President Bakili Muluzi said on Wednesday the Southern Africa Development Community (Sadc) has developed a five-year strategic economic development plan which will guide national and regional projects.
Briefing journalists at Chileka International Airport in Blantyre on return from a Sadc leaders’ summit in Tanzania, Muluzi said the plan, to be launched in the course of the 2003-2004 period, emphasises improvement of road infrastructure and telecommunications if Sadc is to compete in the global economy.
But Muluzi said Sadc governments will only draw the policy and it is up to the private sector to take interest in regional markets to get their share.
“I’m impressed with the plan, it paints a very good future but the private sector is the main player in all this because it’s them who do trade, not government,” he said.
Answering a question on what his government is doing to achieve Sadc’s set-target of “at least 30 percent women representation” in leadership positions by 2005, Muluzi said while his administration was trying hard the law is the limiting him in the case of Parliament, for example.
He claimed that during the constitutional conference in 1993 he suggested that, like in Tanzania, Uganda and Zimbabwe, the Republican Constitution should empower the President to nominate 20 MPs from special interest groups including women but delegates dismissed this as amounting to going back to the one-party state.
“You have denied me that right and what I am saying is that let’s revisit that provision to have nominated MPs, then we will have more women,” he said.

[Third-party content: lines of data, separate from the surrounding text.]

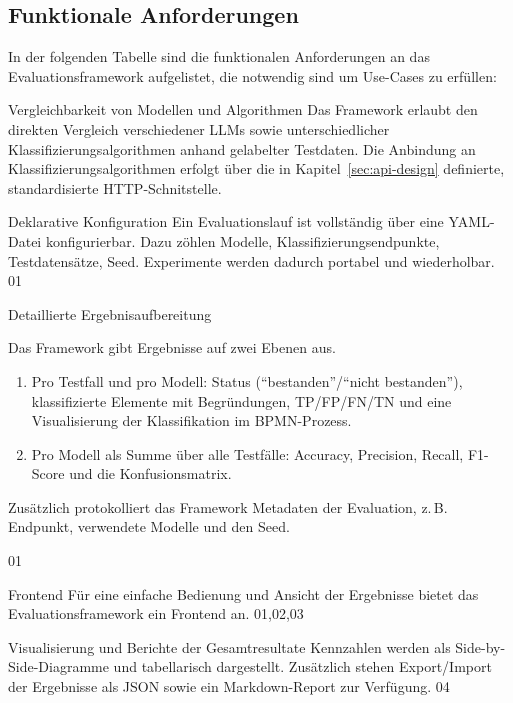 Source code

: \subsection*{Funktionale Anforderungen}

In der folgenden Tabelle sind die funktionalen Anforderungen an das Evaluationsframework aufgelistet, die notwendig sind um Use-Cases zu erfüllen:

\begin{center}
    {Vergleichbarkeit von Modellen und Algorithmen}
    {Das Framework erlaubt den direkten Vergleich verschiedener \acp{LLM} sowie unterschiedlicher Klassifizierungsalgorithmen anhand gelabelter Testdaten. Die Anbindung an Klassifizierungsalgorithmen erfolgt über die in Kapitel~\ref{sec:api-design} definierte, standardisierte HTTP-Schnitstelle.}
    {}
\end{center}

\begin{center}
    {Deklarative Konfiguration}
    {Ein Evaluationslauf ist vollständig über eine YAML-Datei konfigurierbar. Dazu zöhlen Modelle, Klassifizierungsendpunkte, Testdatensätze, Seed. Experimente werden dadurch portabel und wiederholbar.}
    {01}
\end{center}

\begin{center}
    {Detaillierte Ergebnisaufbereitung}
    {
    Das Framework gibt Ergebnisse auf zwei Ebenen aus.
    \begin{enumerate}
        \item Pro Testfall und pro Modell: Status (\enquote{bestanden}/\enquote{nicht bestanden}), klassifizierte Elemente mit Begründungen, \ac{TP}/\ac{FP}/\ac{FN}/\ac{TN} und eine Visualisierung der Klassifikation im \ac{BPMN}-Prozess.
        \item Pro Modell als Summe über alle Testfälle: Accuracy, Precision, Recall, F1-Score und die Konfusionsmatrix.
    \end{enumerate}
    Zusätzlich protokolliert das Framework Metadaten der Evaluation, z.\,B. Endpunkt, verwendete Modelle und den Seed.
    }
    {01}
\end{center}

\begin{center}
    {Frontend}
    {Für eine einfache Bedienung und Ansicht der Ergebnisse bietet das Evaluationsframework ein Frontend an.}
    {01,02,03}
\end{center}

\begin{center}
    {Visualisierung und Berichte der Gesamtresultate}
    {Kennzahlen werden als Side-by-Side-Diagramme und tabellarisch dargestellt. Zusätzlich stehen Export/Import der Ergebnisse als JSON sowie ein Markdown-Report zur Verfügung.}
    {04}
\end{center} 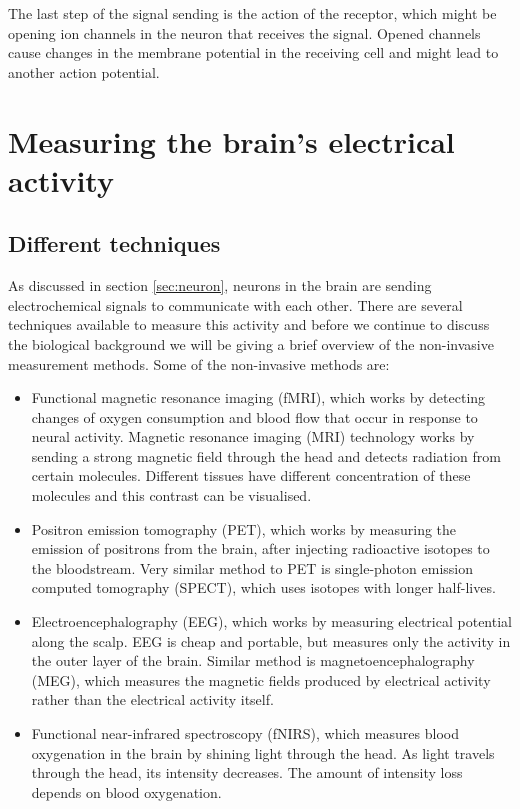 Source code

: The last step of the signal sending is the action of the receptor, which might be opening ion channels in the neuron that receives the signal. Opened channels cause changes in the membrane potential in the receiving cell and might lead to another action potential.

\section{Measuring the brain's electrical activity}
\subsection{Different techniques}

As discussed in section \ref{sec:neuron}, neurons in the brain are sending electrochemical signals to communicate with each other. There are several techniques available to measure this activity and before we continue to discuss the biological background we will be giving a brief overview of the non-invasive measurement methods. Some of the non-invasive methods are:
\begin{itemize}
	\item Functional magnetic resonance imaging (fMRI), which works by detecting changes of oxygen consumption and blood flow that occur in response to neural activity. Magnetic resonance imaging (MRI) technology works by sending a strong magnetic field through the head and detects radiation from certain molecules. Different tissues have different concentration of these molecules and this contrast can be visualised.
	\item Positron emission tomography (PET), which works by measuring the emission of positrons from the brain, after injecting radioactive isotopes to the bloodstream. Very similar method to PET is single-photon emission computed tomography (SPECT), which uses isotopes with longer half-lives.
	\item Electroencephalography (EEG), which works by measuring electrical potential along the scalp. EEG is cheap and portable, but measures only the activity in the outer layer of the brain. Similar method is magnetoencephalography (MEG), which measures the magnetic fields produced by electrical activity rather than the electrical activity itself.
	\item Functional near-infrared spectroscopy (fNIRS), which measures blood oxygenation in the brain by shining light through the head. As light travels through the head, its intensity decreases. The amount of intensity loss depends on blood oxygenation.
\end{itemize}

Reacting to accusations by a civil society lobby network on the Zimbabwe political and economic crisis that Sadc is not doing much to resolve the problems, Muluzi said it is wrong for any one to say that because Sadc leaders including himself have been engaged in quiet diplomacy which is bearing fruits.
For example, Muluzi said Zimbabwe’s opposition Movement for Democratic Change (MDC) MPs including its leaders Morgan Tsvangirai, have started attending Parliament which they had been boycotting for almost two years.
“What you should know is that the problem in Zimbabwe can only be resolved by Zimbabweans themselves and, as Sadc, we can only help,” he said.
Muluzi said the continued sanctions imposed on Zimbabwe are affecting ordinary citizens such that the country now faces a 1.3 million metric tonnes grain shortfall, an inflation rate of 230 percent and an exchange rate of US$1 to 2,300 Zimbabwean dollars.
“You can’t sustain such an economy. Something has to be done and the good news is that President Robert Mugabe understands that the economy is in bad shape,” he said.
Muluzi also said the meeting noted that member states like Zambia, Malawi and South Africa have recorded food surpluses and that the number of people facing food shortage has dropped from 15 to seven million of the estimated 200 million Sadc citizens.
On reports that the Indian Ocean island of Seychelles has withdrawn from Sadc, Muluzi said Seychelles has not pulled-pout as such but that it was striped-off voting rights after accumulating US$2.6 million in unpaid contributions to Sadc.
“We expressed regret and we are saying it is unfair to ask Seychelles, with only 70,000 people and a very small GDP, to contribute the same amount as a big economy like South Africa,” Muluzi said, adding that countries beyond Sadc would also be incorporated as members as long as they share its ideals of regional economic integration.